Method for improving high-viscosity thick film photoresist coating in UV LIGA process

Abstract

A method for improving high-viscosity thick film photoresist coating in UV LIGA process is provided. Two photoresists of identical material but different solvent amount are coated on a silicon wafer in different ways to improve film thickness and flatness. The thick film photoresist SU8-2035 and SU8-2100 from MicroChem Corp. have a viscosity of 7000 (cSt) and 45000 (cSt), respectively. First, SU8-2035 is coated on the wafer at a constant speed, then SU8-2100 is coated from an edge to a center of the wafer in a spiral way, while the mass is measured to control the thickness of photoresist. In the soft baking step, the photoresist and wafer are heated on a hot plate. When the temperature rises over the glass transition temperature of the photoresist, the photoresist spreads on the wafer uniformly due to lower viscosity, cohesion and surface tension, while the wafer is rotated to improve the flatness of the photoresist.

Description

BACKGROUND OF THE INVENTION

1. Field of Invention

The present invention relates to a method that can effectively control the thickness and flatness of the high-viscosity thick film photoresist coating in a UV LIGA process.

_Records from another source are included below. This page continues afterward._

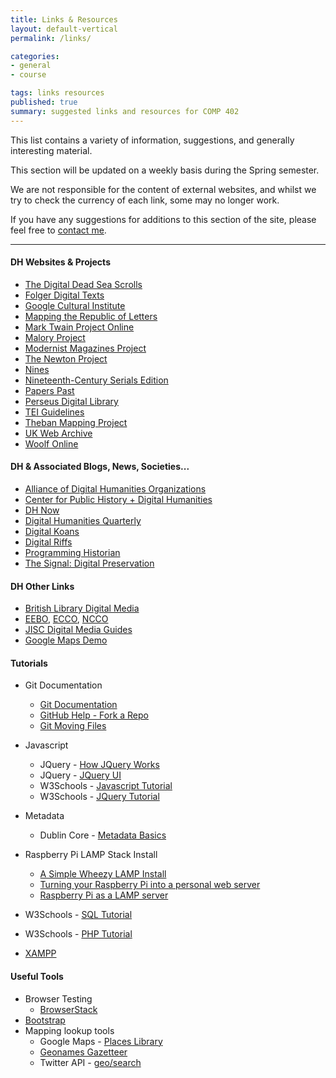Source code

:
 ```yaml
---
title: Links & Resources
layout: default-vertical
permalink: /links/

categories:
- general
- course

tags: links resources
published: true
summary: suggested links and resources for COMP 402
---
```


This list contains a variety of information, suggestions, and generally interesting material.

This section will be updated on a weekly basis during the Spring semester.

We are not responsible for the content of external websites, and whilst we try to check the currency of each link, some may no longer work.

If you have any suggestions for additions to this section of the site, please feel free to [contact me](mailto:nhayward@luc.edu?subject=COMP402-Links).

***

#### DH Websites & Projects

* [The Digital Dead Sea Scrolls](http://dss.collections.imj.org.il/)
* [Folger Digital Texts](http://www.folgerdigitaltexts.org/)
* [Google Cultural Institute](http://www.google.com/culturalinstitute/#!home:page=1)
* [Mapping the Republic of Letters](https://republicofletters.stanford.edu/)
* [Mark Twain Project Online](http://www.marktwainproject.org/)
* [Malory Project](http://www.maloryproject.com)
* [Modernist Magazines Project](http://www.modernistmagazines.com)
* [The Newton Project](http://www.newtonproject.sussex.ac.uk/prism.php?id=1)
* [Nines](http://www.nines.org/)
* [Nineteenth-Century Serials Edition](http://www.ncse.ac.uk/index.html)
* [Papers Past](http://paperspast.natlib.govt.nz/cgi-bin/paperspast)
* [Perseus Digital Library](http://www.perseus.tufts.edu/hopper/)
* [TEI Guidelines](http://www.tei-c.org/release/doc/tei-p5-doc/en/html/)
* [Theban Mapping Project](http://www.thebanmappingproject.com/)
* [UK Web Archive](http://www.webarchive.org.uk/ukwa/)
* [Woolf Online](http://www.woolfonline.com)

#### DH & Associated Blogs, News, Societies...

* [Alliance of Digital Humanities Organizations](http://adho.org)
* [Center for Public History + Digital Humanities](http://csudigitalhumanities.org/blog/)
* [DH Now](http://digitalhumanitiesnow.org/)
* [Digital Humanities Quarterly](http://www.digitalhumanities.org/dhq/)
* [Digital Koans](http://digital-scholarship.org/digitalkoans/)
* [Digital Riffs](http://digitalriffs.blogspot.com/)
* [Programming Historian](http://programminghistorian.org/)
* [The Signal: Digital Preservation](http://blogs.loc.gov/digitalpreservation/)

#### DH Other Links

* [British Library Digital Media](http://www.bl.uk/)
* [EEBO](http://libraries.luc.edu/databases/database/891), [ECCO](http://libraries.luc.edu/databases/database/894), [NCCO](http://libraries.luc.edu/databases/database/1146)
* [JISC Digital Media Guides](http://www.jiscdigitalmedia.ac.uk/)
* [Google Maps Demo](http://www.ancientlives.com/google/maps/)

#### Tutorials

* Git Documentation
  * [Git Documentation](http://git-scm.com/doc)
  * [GitHub Help - Fork a Repo](https://help.github.com/articles/fork-a-repo/)
  * [Git Moving Files](http://githowto.com/moving_files)
* Javascript
  * JQuery - [How JQuery Works](http://learn.jquery.com/about-jquery/how-jquery-works/)
  * JQuery - [JQuery UI](http://learn.jquery.com/jquery-ui/getting-started/)
  * W3Schools - [Javascript Tutorial](http://www.w3schools.com/js/DEFAULT.asp)
  * W3Schools - [JQuery Tutorial](http://www.w3schools.com/jquery/default.asp)
* Metadata
  * Dublin Core - [Metadata Basics](http://dublincore.org/metadata-basics/)

* Raspberry Pi LAMP Stack Install
  * [A Simple Wheezy LAMP Install](http://elinux.org/RPi_A_Simple_Wheezy_LAMP_install)
  * [Turning your Raspberry Pi into a personal web server](http://www.instructables.com/id/Turning-your-Raspberry-Pi-into-a-personal-web-serv/?ALLSTEPS)
  * [Raspberry Pi as a LAMP server](http://www.element14.com/community/community/raspberry-pi/raspberrypi_projects/blog/2014/02/24/raspberry-pi-as-a-lamp-server)
* W3Schools - [SQL Tutorial](http://www.w3schools.com/sql/)
* W3Schools - [PHP Tutorial](http://www.w3schools.com/php/)
* [XAMPP](https://www.apachefriends.org/download.html)

#### Useful Tools

  * Browser Testing
    * [BrowserStack](http://www.browserstack.com/)
  * [Bootstrap](http://getbootstrap.com/)
  * Mapping lookup tools
    * Google Maps - [Places Library](https://developers.google.com/maps/documentation/javascript/places)
    * [Geonames Gazetteer](http://download.geonames.org/export/dump/)
    * Twitter API - [geo/search](https://dev.twitter.com/rest/reference/get/geo/search)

2. Description of Related Art

Coating is an important step in a semiconductor process and micro-electronic process. In a conventional coating process, the silicon wafer is placed in the center of the rotating plate, then the spin coater starts rotating after the photoresist is distributed in the center of the silicon wafer, so that the photoresist can be coated on the silicon wafer by centrifugal force. The thickness is controlled by the rotation speed. Such coating method is suitable for low-viscosity photoresist. Different from the requirement of the UV LIGA process in a conventional integrated circuit, the UV LIGA process with high-viscosity thick film photoresist coating must be able to manufacture patterns with small line width, but also to manufacture the photoresist structure with a thickness of up to hundreds of micrometer. Therefore, the photoresist used in the manufacturing process usually is high-viscosity photoresist, such as SU8. However, the above spin coating method for the high-viscosity photoresist has such disadvantages as bubble, uneven thickness, edge bead and difficult thickness control. Accordingly, the present invention provides a method that can effectively control the thickness and flatness of the high-viscosity thick film photoresist to overcome the above disadvantages.

SUMMARY OF THE INVENTION

According to the object stated above and other objects, the present invention is directed to a method for effectively controlling the thickness and flatness of the high viscosity thick film photoresist coating in a UV LIGA process. In the present invention, two thick film photoresist with identical material but different solution amount are overlapped. First, the low-viscosity photoresist is coated on the silicon wafer by spin-coating at a constant speed, then the high-viscosity photoresist is coated from the edge to the center of the wafer in a spiral method, while the mass is measured to control the thickness of photoresist. The coating step is followed by a soft baking step. The photoresist and wafer are heated on a hot plate in order to have the photoresist distribute on the wafer uniformly by the cohesion and surface tension of the photoresist, and also to control the photoresist thickness effectively.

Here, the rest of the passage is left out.